WHAT IS EXPECTED: Go through the entries below and say how many lines contain the string "animal"; write only that number.

DATA PROVIDED:
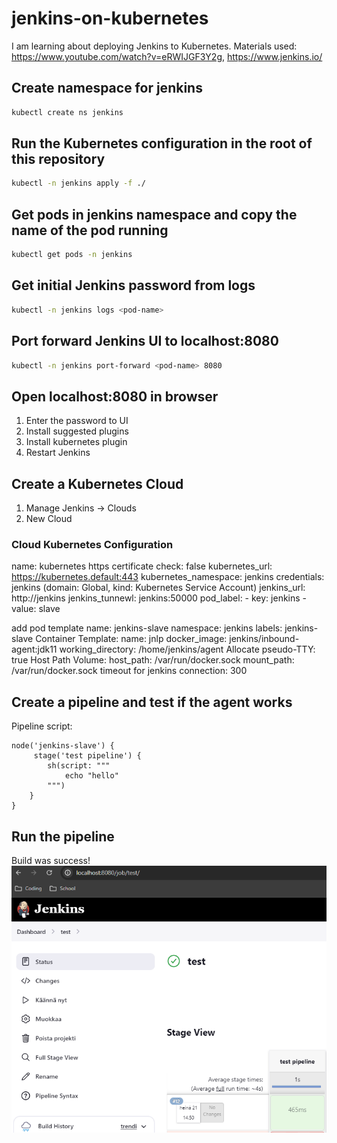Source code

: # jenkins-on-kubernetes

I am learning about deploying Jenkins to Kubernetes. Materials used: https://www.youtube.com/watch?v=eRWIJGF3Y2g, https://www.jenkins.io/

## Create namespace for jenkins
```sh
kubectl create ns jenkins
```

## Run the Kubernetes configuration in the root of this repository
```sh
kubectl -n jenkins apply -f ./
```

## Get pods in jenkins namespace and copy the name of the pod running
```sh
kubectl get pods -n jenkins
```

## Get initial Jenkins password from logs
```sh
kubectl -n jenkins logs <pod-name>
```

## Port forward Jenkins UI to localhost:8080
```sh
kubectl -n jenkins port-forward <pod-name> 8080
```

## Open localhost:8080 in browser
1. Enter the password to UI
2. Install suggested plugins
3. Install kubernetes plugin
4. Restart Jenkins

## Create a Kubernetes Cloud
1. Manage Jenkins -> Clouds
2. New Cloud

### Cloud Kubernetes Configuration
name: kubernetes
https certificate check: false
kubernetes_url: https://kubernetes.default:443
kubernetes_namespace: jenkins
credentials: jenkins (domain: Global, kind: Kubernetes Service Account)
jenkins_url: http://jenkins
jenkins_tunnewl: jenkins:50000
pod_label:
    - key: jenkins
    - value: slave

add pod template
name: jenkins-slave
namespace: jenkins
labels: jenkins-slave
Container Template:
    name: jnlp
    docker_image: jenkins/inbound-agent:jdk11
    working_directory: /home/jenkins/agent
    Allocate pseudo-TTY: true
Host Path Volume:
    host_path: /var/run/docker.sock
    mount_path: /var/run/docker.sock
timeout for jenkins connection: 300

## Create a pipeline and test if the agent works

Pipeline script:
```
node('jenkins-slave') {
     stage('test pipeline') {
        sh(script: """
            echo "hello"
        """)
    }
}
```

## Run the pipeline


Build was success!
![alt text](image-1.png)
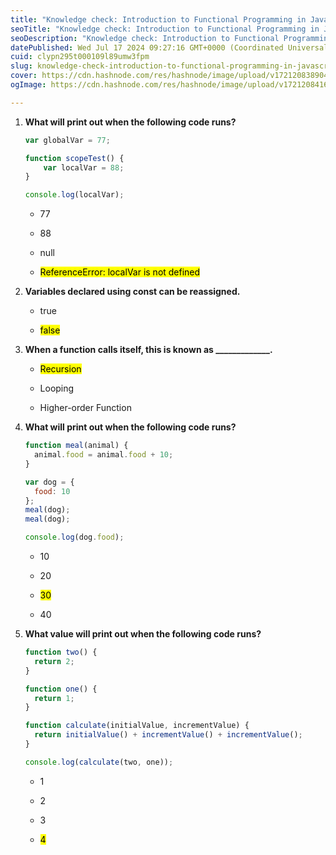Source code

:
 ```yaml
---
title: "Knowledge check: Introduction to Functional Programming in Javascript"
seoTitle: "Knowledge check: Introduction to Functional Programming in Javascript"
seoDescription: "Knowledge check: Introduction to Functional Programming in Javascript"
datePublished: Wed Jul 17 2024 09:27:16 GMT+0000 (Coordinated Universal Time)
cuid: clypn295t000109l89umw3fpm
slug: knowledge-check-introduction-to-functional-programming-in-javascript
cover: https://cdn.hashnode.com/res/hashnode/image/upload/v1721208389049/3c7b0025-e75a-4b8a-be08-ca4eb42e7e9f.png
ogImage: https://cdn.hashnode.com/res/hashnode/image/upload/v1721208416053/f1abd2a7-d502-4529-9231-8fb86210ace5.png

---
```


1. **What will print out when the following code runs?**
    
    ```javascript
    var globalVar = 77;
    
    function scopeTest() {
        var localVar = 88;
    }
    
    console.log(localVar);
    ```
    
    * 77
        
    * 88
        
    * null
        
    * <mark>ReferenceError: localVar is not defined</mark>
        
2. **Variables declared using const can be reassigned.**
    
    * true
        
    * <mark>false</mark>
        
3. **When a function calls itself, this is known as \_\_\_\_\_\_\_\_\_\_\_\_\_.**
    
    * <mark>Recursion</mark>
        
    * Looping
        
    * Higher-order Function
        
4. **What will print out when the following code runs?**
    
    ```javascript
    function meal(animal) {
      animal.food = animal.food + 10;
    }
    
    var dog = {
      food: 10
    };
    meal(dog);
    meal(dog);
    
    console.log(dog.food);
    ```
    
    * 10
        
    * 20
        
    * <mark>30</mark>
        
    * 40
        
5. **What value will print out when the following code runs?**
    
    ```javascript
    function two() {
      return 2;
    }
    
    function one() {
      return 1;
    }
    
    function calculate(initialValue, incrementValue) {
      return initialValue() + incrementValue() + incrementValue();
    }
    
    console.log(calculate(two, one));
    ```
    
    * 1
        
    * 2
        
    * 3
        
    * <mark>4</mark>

TASK ANSWER: 2